Feeling. Sensing. Knowing. “Pre-Sentiment” — Feeling the Future, or Sensing an Extended Present – Dr Rupert Sheldrake

Exploring Presentiment and Precognition in Day Trading Forex: The Rupert Sheldrake and Dean Radin Perspective

In the fast-paced world of day trading forex, where split-second decisions can make or break fortunes, traders are constantly seeking an edge. While technical analysis, market trends, and economic indicators dominate strategies, there’s a lesser-known but fascinating aspect that some traders believe could offer insights beyond traditional analysis: presentiment and precognition.

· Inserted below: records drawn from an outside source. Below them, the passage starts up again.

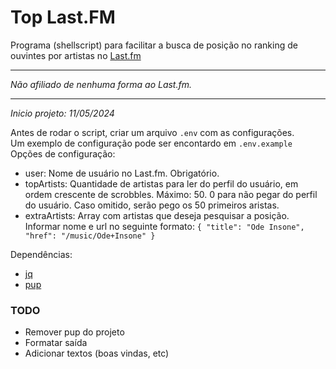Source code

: # Top Last.FM
Programa (shellscript) para facilitar a busca de posição no ranking de ouvintes por artistas no [Last.fm](https://www.last.fm/home)

* * *
_Não afiliado de nenhuma forma ao Last.fm._
* * *

*Inicio projeto: 11/05/2024*

Antes de rodar o script, criar um arquivo `.env` com as configurações.\
Um exemplo de configuração pode ser encontardo em `.env.example`
Opções de configuração:
- user: Nome de usuário no Last.fm. Obrigatório.
- topArtists: Quantidade de artistas para ler do perfil do usuário, em ordem  crescente de scrobbles. Máximo: 50. 0 para não pegar do perfil do usuário. Caso omitido, serão pego os 50 primeiros aristas.
- extraArtists: Array com artistas que deseja pesquisar a posição. Informar nome e url no seguinte formato:
`{ "title": "Ode Insone", "href": "/music/Ode+Insone" }`

Dependências:
- [jq](https://jqlang.github.io/jq/)
- [pup](https://github.com/ericchiang/pup)

### TODO
- Remover pup do projeto
- Formatar saída
- Adicionar textos (boas vindas, etc)
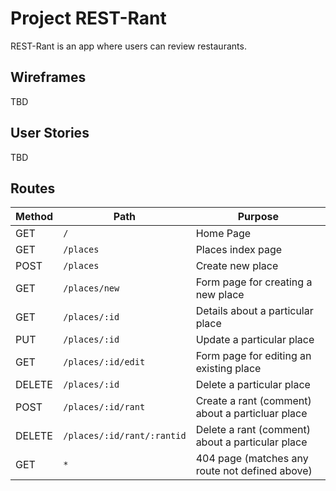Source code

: # Project REST-Rant

REST-Rant is an app where users can review restaurants.

## Wireframes
TBD

## User Stories
TBD

## Routes

| Method | Path                     | Purpose                                          |
| ------ | ------------------------ | ------------------------------------------------ |
| GET    | `/`                        | Home Page                                        |
| GET    | `/places`                  | Places index page                                |
| POST   | `/places`                  | Create new place                                 |
| GET    | `/places/new`              | Form page for creating a new place               |
| GET    | `/places/:id`              | Details about a particular place                 |
| PUT    | `/places/:id`              | Update a particular place                        |
| GET    | `/places/:id/edit`         | Form page for editing an existing place          |
| DELETE | `/places/:id`              | Delete a particular place                        |
| POST   | `/places/:id/rant`         | Create a rant (comment) about a particluar place |
| DELETE | `/places/:id/rant/:rantid` | Delete a rant (comment) about a particular place |
| GET    | `*`                        | 404 page (matches any route not defined above)   |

Presentiment refers to the intuitive feeling or sense of something about to happen, often before any conscious awareness of it. Precognition, on the other hand, involves the ability to foresee future events before they occur. These concepts delve into the realm of parapsychology, challenging conventional notions of time and perception.

Two prominent figures in this field are Rupert Sheldrake and Dean Radin. Sheldrake, a biologist and author, is known for his work on morphic resonance and unconventional theories about consciousness. Radin, a researcher in parapsychology, has conducted numerous studies on psi phenomena, including presentiment and precognition.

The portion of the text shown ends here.